As hard as it may be for many Thai people to swallow this reality, the word on the streets in the Malay-speaking South was that the killing of the police officer was fair. After all, the victim, regardless of his religion, was a member of the government security forces, caught up in a conflict that few understand.
But there was one small detail to this ground rule. As a Muslim, the victim was not supposed to be touched while he was communicating with his creator. This explained why the shooter had to wait until the victim finished his daily prayers.

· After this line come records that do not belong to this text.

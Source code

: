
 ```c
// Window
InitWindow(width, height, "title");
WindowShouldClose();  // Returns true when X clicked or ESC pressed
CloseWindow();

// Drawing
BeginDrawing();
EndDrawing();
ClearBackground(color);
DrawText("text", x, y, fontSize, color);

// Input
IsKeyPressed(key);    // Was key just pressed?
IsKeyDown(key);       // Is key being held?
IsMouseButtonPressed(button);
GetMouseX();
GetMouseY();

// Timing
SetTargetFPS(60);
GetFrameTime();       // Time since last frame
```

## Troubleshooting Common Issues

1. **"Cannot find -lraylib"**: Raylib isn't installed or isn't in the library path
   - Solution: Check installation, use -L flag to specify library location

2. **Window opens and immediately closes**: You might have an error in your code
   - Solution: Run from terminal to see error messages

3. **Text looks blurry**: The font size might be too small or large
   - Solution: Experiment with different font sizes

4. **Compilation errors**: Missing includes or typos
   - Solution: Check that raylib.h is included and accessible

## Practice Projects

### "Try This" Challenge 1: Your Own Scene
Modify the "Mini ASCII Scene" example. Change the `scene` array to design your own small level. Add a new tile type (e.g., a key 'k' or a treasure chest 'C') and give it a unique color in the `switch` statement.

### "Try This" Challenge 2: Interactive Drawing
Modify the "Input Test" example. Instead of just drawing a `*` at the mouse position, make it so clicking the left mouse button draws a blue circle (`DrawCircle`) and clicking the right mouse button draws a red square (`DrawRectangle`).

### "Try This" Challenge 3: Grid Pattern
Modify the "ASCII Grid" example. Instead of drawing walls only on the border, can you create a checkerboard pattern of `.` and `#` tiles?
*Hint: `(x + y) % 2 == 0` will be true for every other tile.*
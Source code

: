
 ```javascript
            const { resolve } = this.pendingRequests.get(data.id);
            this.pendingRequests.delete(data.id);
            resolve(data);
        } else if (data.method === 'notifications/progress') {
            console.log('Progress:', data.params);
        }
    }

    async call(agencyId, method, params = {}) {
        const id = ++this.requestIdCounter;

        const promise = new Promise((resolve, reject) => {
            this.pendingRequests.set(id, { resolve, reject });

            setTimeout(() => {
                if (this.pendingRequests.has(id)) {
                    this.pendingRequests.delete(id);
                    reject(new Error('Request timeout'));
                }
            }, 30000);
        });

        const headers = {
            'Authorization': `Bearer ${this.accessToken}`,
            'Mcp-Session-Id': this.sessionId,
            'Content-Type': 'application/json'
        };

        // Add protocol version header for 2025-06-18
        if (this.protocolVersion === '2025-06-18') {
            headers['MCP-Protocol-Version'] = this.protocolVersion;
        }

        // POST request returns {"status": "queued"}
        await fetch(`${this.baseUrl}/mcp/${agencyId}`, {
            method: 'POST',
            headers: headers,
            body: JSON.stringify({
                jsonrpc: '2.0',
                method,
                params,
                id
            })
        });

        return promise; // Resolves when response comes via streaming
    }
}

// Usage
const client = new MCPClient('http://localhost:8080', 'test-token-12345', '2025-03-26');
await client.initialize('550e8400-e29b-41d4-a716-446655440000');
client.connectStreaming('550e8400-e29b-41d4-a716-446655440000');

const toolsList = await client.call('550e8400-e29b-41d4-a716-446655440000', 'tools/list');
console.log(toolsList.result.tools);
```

This is obviously not part of the Geneva Convention, but it is nevertheless a rule observed by this generation of Malay-Muslim insurgents. Fortifying oneself in a mosque and fighting the Thai security forces to the death – as seen in the April 28, 2004 stand-off at the Krue Se mosque – was deemed heroic and a dignified way to die for one’s cause, in this case the struggle for the recognition of the Malay historical homeland, known as Patani.

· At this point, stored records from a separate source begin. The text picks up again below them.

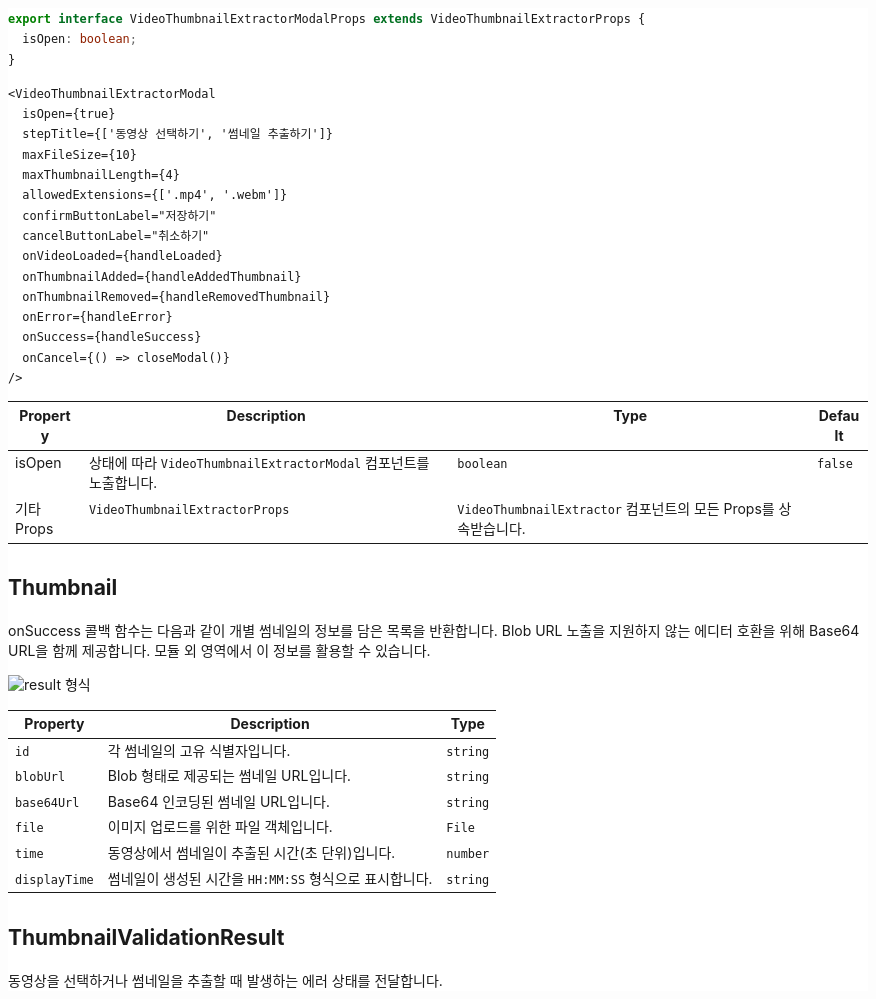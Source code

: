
 ```ts
export interface VideoThumbnailExtractorModalProps extends VideoThumbnailExtractorProps {
  isOpen: boolean;
}
```

```tsx{2}
<VideoThumbnailExtractorModal
  isOpen={true}
  stepTitle={['동영상 선택하기', '썸네일 추출하기']}
  maxFileSize={10}
  maxThumbnailLength={4}
  allowedExtensions={['.mp4', '.webm']}
  confirmButtonLabel="저장하기"
  cancelButtonLabel="취소하기"
  onVideoLoaded={handleLoaded}
  onThumbnailAdded={handleAddedThumbnail}
  onThumbnailRemoved={handleRemovedThumbnail}
  onError={handleError}
  onSuccess={handleSuccess}
  onCancel={() => closeModal()}
/>
```

| Property            | Description                                                           | Type                             | Default          |
|---------------------|-----------------------------------------------------------------------|----------------------------------|----------------- |
| isOpen             | 상태에 따라 `VideoThumbnailExtractorModal` 컴포넌트를 노출합니다.    | `boolean`                        | `false`            |
| 기타 Props | `VideoThumbnailExtractorProps` | `VideoThumbnailExtractor` 컴포넌트의 모든 Props를 상속받습니다.                                     |

## Thumbnail
onSuccess 콜백 함수는 다음과 같이 개별 썸네일의 정보를 담은 목록을 반환합니다. Blob URL 노출을 지원하지 않는 에디터 호환을 위해 Base64 URL을 함께 제공합니다.
모듈 외 영역에서 이 정보를 활용할 수 있습니다.

![result 형식](/images/results.png)

| Property      | Description                                             | Type      |
|---------------|---------------------------------------------------------|-----------|
| `id`          | 각 썸네일의 고유 식별자입니다.                          | `string`  |
| `blobUrl`     | Blob 형태로 제공되는 썸네일 URL입니다.                  | `string`  |
| `base64Url`   | Base64 인코딩된 썸네일 URL입니다.                       | `string`  |
| `file`        | 이미지 업로드를 위한 파일 객체입니다.                   | `File`    |
| `time`        | 동영상에서 썸네일이 추출된 시간(초 단위)입니다.         | `number`  |
| `displayTime` | 썸네일이 생성된 시간을 `HH:MM:SS` 형식으로 표시합니다.  | `string`  |

## ThumbnailValidationResult
동영상을 선택하거나 썸네일을 추출할 때 발생하는 에러 상태를 전달합니다.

Fast-forward to June 8 this year at the Al Furqan Mosque in Narathiwat’s Joh I Rong district, in a village called Ai Bayae. Six gunmen with automatic rifles and shotguns fired indiscriminately into a mosque full of people, killing 11 on the pot and injuring 12 others while they were in the middle of evening prayers.

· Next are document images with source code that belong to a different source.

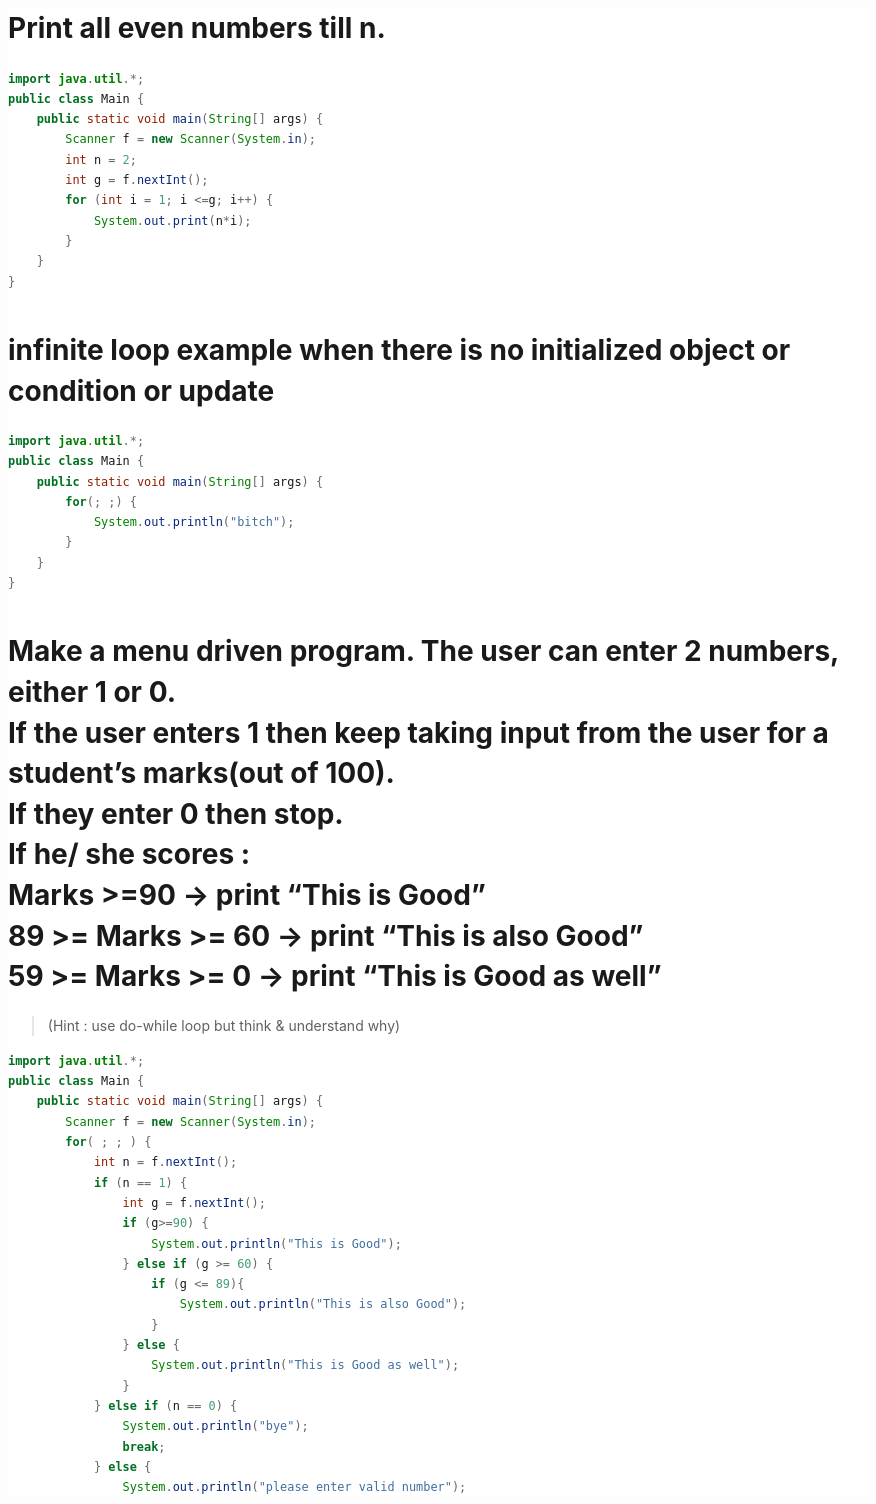 # Print all even numbers till n.

```java
import java.util.*;
public class Main {
    public static void main(String[] args) {
        Scanner f = new Scanner(System.in);
        int n = 2;
        int g = f.nextInt();
        for (int i = 1; i <=g; i++) {
            System.out.print(n*i);
        }
    }
}
```

# infinite loop example when there is no initialized object or condition or update

```java
import java.util.*;
public class Main {
    public static void main(String[] args) {
        for(; ;) {
            System.out.println("bitch");
        }
    }
}
```
# Make a menu driven program. The user can enter 2 numbers, either 1 or 0. <br>If the user enters 1 then keep taking input from the user for a student’s marks(out of 100). <br>If they enter 0 then stop. <br>If he/ she scores : <br>Marks >=90 -> print “This is Good” <br>89 >= Marks >= 60 -> print “This is also Good” <br>59 >= Marks >= 0 -> print “This is Good as well”

>(Hint : use do-while loop but think & understand why)

```java
import java.util.*;
public class Main {
    public static void main(String[] args) {
        Scanner f = new Scanner(System.in);
        for( ; ; ) {
            int n = f.nextInt();
            if (n == 1) {
                int g = f.nextInt();
                if (g>=90) {
                    System.out.println("This is Good");
                } else if (g >= 60) {
                    if (g <= 89){
                        System.out.println("This is also Good");
                    }
                } else {
                    System.out.println("This is Good as well");
                }
            } else if (n == 0) {
                System.out.println("bye");
                break;
            } else {
                System.out.println("please enter valid number");
```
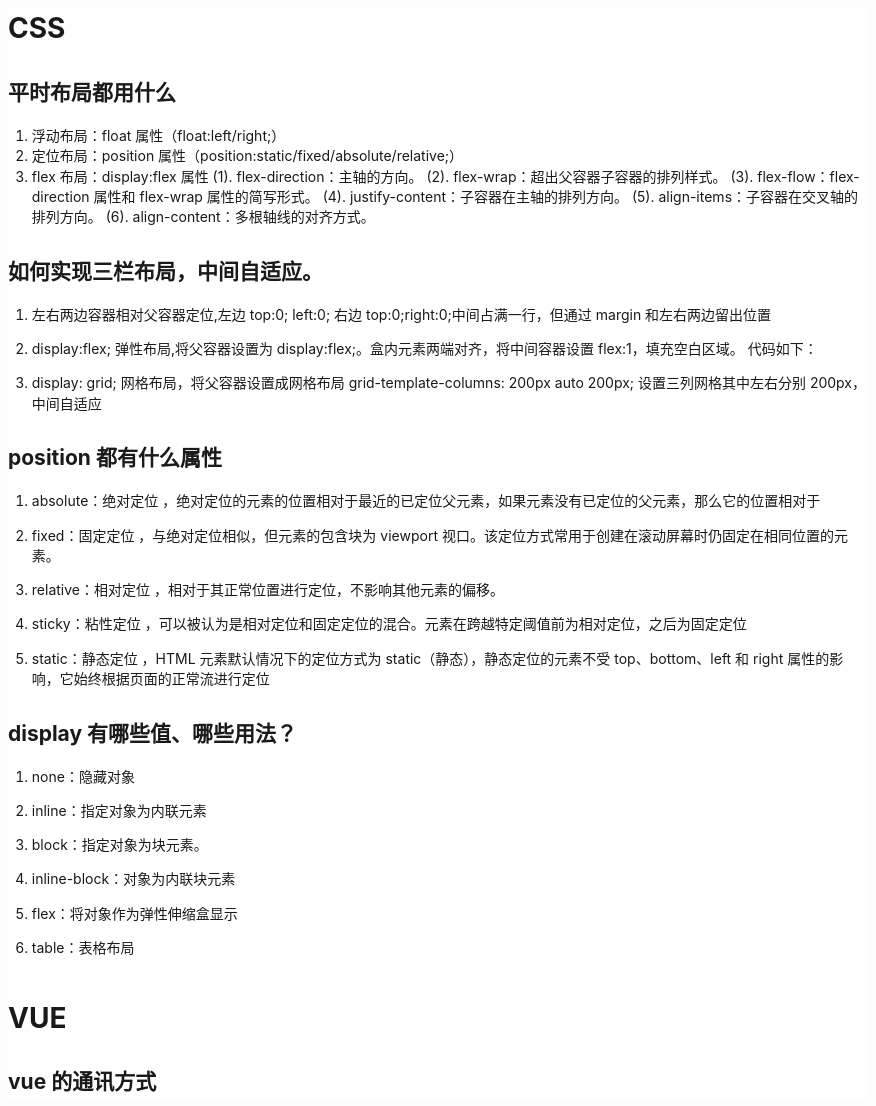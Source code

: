 # CSS

## 平时布局都用什么

1. 浮动布局：float 属性（float:left/right;）
2. 定位布局：position 属性（position:static/fixed/absolute/relative;）
3. flex 布局：display:flex 属性
   (1). flex-direction：主轴的方向。
   (2). flex-wrap：超出父容器子容器的排列样式。
   (3). flex-flow：flex-direction 属性和 flex-wrap 属性的简写形式。
   (4). justify-content：子容器在主轴的排列方向。
   (5). align-items：子容器在交叉轴的排列方向。
   (6). align-content：多根轴线的对齐方式。

## 如何实现三栏布局，中间自适应。

1. 左右两边容器相对父容器定位,左边 top:0; left:0; 右边 top:0;right:0;中间占满一行，但通过 margin 和左右两边留出位置

2. display:flex; 弹性布局,将父容器设置为 display:flex;。盒内元素两端对齐，将中间容器设置 flex:1，填充空白区域。 代码如下：

3. display: grid; 网格布局，将父容器设置成网格布局 grid-template-columns: 200px auto 200px; 设置三列网格其中左右分别 200px，中间自适应

## position 都有什么属性

1. absolute：绝对定位 ，绝对定位的元素的位置相对于最近的已定位父元素，如果元素没有已定位的父元素，那么它的位置相对于 <html>

2. fixed：固定定位 ，与绝对定位相似，但元素的包含块为 viewport 视口。该定位方式常用于创建在滚动屏幕时仍固定在相同位置的元素。

3. relative：相对定位 ，相对于其正常位置进行定位，不影响其他元素的偏移。

4. sticky：粘性定位 ，可以被认为是相对定位和固定定位的混合。元素在跨越特定阈值前为相对定位，之后为固定定位

5. static：静态定位 ，HTML 元素默认情况下的定位方式为 static（静态），静态定位的元素不受 top、bottom、left 和 right 属性的影响，它始终根据页面的正常流进行定位

## display 有哪些值、哪些用法？

1. none：隐藏对象

2. inline：指定对象为内联元素

3. block：指定对象为块元素。

4. inline-block：对象为内联块元素

5. flex：将对象作为弹性伸缩盒显示

6. table：表格布局

# VUE

## vue 的通讯方式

Local residents who understood the unwritten ground rules immediately dismissed the statements from Thai security officials that blamed the incident on the Malay-Muslim insurgents.
They were correct. Almost two months later, police named Sutthirak Kongsuwan, 34, as one of the suspects. This incident has become a major embarrassment for the security forces because Sutthirak is a former Ranger who later became part of a government-trained village militia organization. Whether he and his associates ran amok of their own volition when they fired into the mosque, or whether they acted on someone’s order, remains to be seen. Nevertheless, the incident has driven one of the biggest wedges between the Malay-Muslims and the Thai state since the Tak Bai massacre in 2004.
When the idea of outsourcing security duties was floated years ago, no one thought about the possible fallout of handing weapons to villagers and motivating them by showing footage of dead Buddhist monks and civilians.
But when it became clear that some of these Buddhist village militias had taken matters into their own hands, no one wanted to take credit for establishing this exclusively Buddhist network. Moreover, no one can even explain the chain of command that these village militias are supposed to fall under, or whether they are supposed to be accountable to anybody at all.
Since January 2004, more than 3,500 people have been killed in the South. Most of the victims have been Malay-Muslims. It is safe to presume that Malay-Muslim insurgents have killed these fellow-Muslims, and the state would have us believe that the Malay insurgents have indeed carried out most if not all of the killings.
For people who buy into the simple and shallow explanation that the men behind the ongoing violence in the deep South are victims of distorted history who have embraced a false teaching of Islam, it is hard to come to terms with the fact that there is a community living inside the borders of this country that challenges the legitimacy of the state. We conveniently place these insurgents in the simple category of “bad guys” so we can sleep well at night and not think about the complexity of the conflict.
Indeed, we demand unconditional loyalty from the Patani Malays without seeing things from their side, much less looking at our own conduct. And because of their unwillingness to assist our security officials, much less embrace our national identity, we become indifferent to their plight and grievances, such as the massacre at Tak Bai and the killings at the Ai Bayae mosque. More than 80 unarmed Malay-Muslims died at the hands of government officials during the Tak Bai demonstration.
And yet, in Bangkok, we are up in arms over the deaths of two anti-Thaksin demonstrators during the October 2008 seizure of Parliament. One was presumably killed by police officers, who fired teargas canisters into the crowd, injuring hundreds of other anti-government demonstrators. A second person died when a car exploded, apparently because one of the bombs he had kept inside the vehicle exploded prematurely.
If we are unable to see the double standard of our attitude towards the people in the deep South, we cannot move forward as a nation, much less reconcile the differences between the Patani Malays and the Thai state.